TASK TO CARRY OUT :: Scan the lines below and report each one containing "lemma" by copying it.

MATERIAL PROVIDED ::

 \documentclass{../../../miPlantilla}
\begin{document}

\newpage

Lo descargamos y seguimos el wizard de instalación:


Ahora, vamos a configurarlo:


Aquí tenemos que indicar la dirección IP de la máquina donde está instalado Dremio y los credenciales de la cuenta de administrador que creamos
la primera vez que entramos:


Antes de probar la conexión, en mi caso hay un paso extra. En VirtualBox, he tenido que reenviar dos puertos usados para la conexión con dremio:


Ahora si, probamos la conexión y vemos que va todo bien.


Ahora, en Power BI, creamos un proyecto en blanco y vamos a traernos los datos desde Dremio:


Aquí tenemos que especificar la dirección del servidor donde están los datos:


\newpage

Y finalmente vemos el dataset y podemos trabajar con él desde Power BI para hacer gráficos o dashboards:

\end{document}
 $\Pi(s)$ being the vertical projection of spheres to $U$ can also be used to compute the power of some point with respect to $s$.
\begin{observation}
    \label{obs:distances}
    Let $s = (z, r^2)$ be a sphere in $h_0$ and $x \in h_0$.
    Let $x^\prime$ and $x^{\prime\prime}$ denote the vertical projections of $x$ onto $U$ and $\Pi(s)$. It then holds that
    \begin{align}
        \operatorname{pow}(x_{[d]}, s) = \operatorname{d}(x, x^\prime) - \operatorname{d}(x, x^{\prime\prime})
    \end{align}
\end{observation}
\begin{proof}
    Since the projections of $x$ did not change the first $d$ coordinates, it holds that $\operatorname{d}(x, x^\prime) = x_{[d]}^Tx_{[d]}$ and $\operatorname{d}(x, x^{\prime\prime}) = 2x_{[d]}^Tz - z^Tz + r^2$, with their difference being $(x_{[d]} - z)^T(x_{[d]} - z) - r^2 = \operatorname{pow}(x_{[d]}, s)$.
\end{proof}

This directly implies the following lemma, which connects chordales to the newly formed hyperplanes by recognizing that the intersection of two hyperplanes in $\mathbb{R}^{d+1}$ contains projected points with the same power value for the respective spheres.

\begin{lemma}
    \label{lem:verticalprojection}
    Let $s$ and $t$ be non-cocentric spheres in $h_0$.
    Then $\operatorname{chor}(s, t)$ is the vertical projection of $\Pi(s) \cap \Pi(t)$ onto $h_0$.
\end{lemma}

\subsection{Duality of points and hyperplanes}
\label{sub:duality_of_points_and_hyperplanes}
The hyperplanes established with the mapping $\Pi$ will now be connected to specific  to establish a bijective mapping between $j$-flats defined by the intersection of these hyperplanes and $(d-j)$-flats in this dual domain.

FINISHED TASK ::
This directly implies the following lemma, which connects chordales to the newly formed hyperplanes by recognizing that the intersection of two hyperplanes in $\mathbb{R}^{d+1}$ contains projected points with the same power value for the respective spheres.
\begin{lemma}
\end{lemma}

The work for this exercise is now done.